EU ebook pricing and The Lord of the Rings

It might be due to the fact I’ve watched the movies far too many times, or perhaps some inherent nerd gene I was born with, but whenever some big publishing new breaks, I am generally reminded of a scene from one of Peter Jackson’s The Lord of The Rings films. I’ve tried to work out the directly applicable analogy between The Two Towers and our industry, and have come pretty close: Saruman is Amazon, the hill men are self-published authors. Traditionally published authors are the Elves – our best hope and strongest ally, but our most unlikely saviours. And we, the traditional publishers, the men of Rohan, must fight our own corner.

Last weeks’ news that Amazon has ‘won’ the EU antitrust probe into ebook pricing as the committee accepted the publishers’ settlements reminded me very solidly of this scene. The upshot is that retailers will set prices or discounts for a period of two years, and the “most-favored nation” contracts will be suspended for five years. After which time, who knows what.

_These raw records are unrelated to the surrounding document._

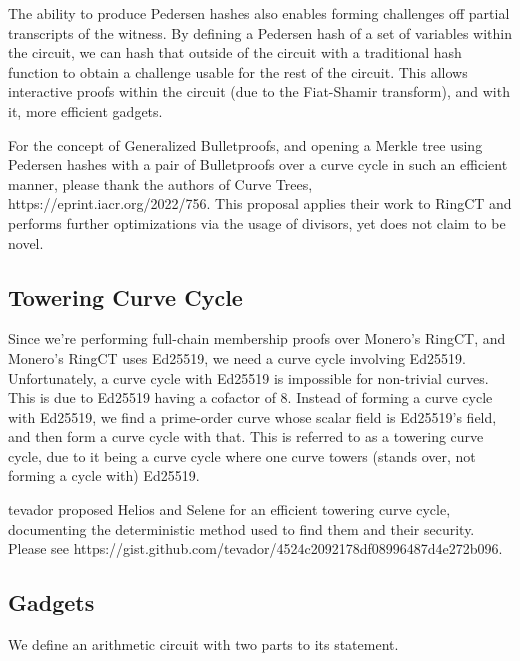 \documentclass[]{article}
\begin{document}
The ability to produce Pedersen hashes also enables forming challenges off partial transcripts of the witness. By defining a Pedersen hash of a set of variables within the circuit, we can hash that outside of the circuit with a traditional hash function to obtain a challenge usable for the rest of the circuit. This allows interactive proofs within the circuit (due to the Fiat-Shamir transform), and with it, more efficient gadgets.

For the concept of Generalized Bulletproofs, and opening a Merkle tree using Pedersen hashes with a pair of Bulletproofs over a curve cycle in such an efficient manner, please thank the authors of Curve Trees, https://eprint.iacr.org/2022/756. This proposal applies their work to RingCT and performs further optimizations via the usage of divisors, yet does not claim to be novel.

\subsection{Towering Curve Cycle}

Since we're performing full-chain membership proofs over Monero's RingCT, and Monero's RingCT uses Ed25519, we need a curve cycle involving Ed25519. Unfortunately, a curve cycle with Ed25519 is impossible for non-trivial curves. This is due to Ed25519 having a cofactor of 8. Instead of forming a curve cycle with Ed25519, we find a prime-order curve whose scalar field is Ed25519's field, and then form a curve cycle with that. This is referred to as a towering curve cycle, due to it being a curve cycle where one curve towers (stands over, not forming a cycle with) Ed25519.

tevador proposed Helios and Selene for an efficient towering curve cycle, documenting the deterministic method used to find them and their security. Please see https://gist.github.com/tevador/4524c2092178df08996487d4e272b096.

\newpage

\subsection{Gadgets}

We define an arithmetic circuit with two parts to its statement.
\end{document}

There are publishing houses who are not currently using the Agency model, of course, who won’t be affected by the decision. You may say they’ve been getting along ok without it, maybe it won’t make much of a difference. Except I heard a statistic recently (not a made up one) that more than 90% of the total fiction market belongs to the top 10 publishers, and given most of those are using agency… well, let’s just say I don’t think any of us yet know the full implications of retailers having the power to discount freely.

Much like King Theoden, I feel the pointlessness of a fight about this, now. Last year I might have torn the throat from a person unwilling to see the value of publishers setting the price of ebooks. It’s too late for that now. Our actions must be decisive – I will be very interested to see what, if any, changes there are in RRP pricing strategies by publishers, and who of the Big 6 will move into DRM-free first.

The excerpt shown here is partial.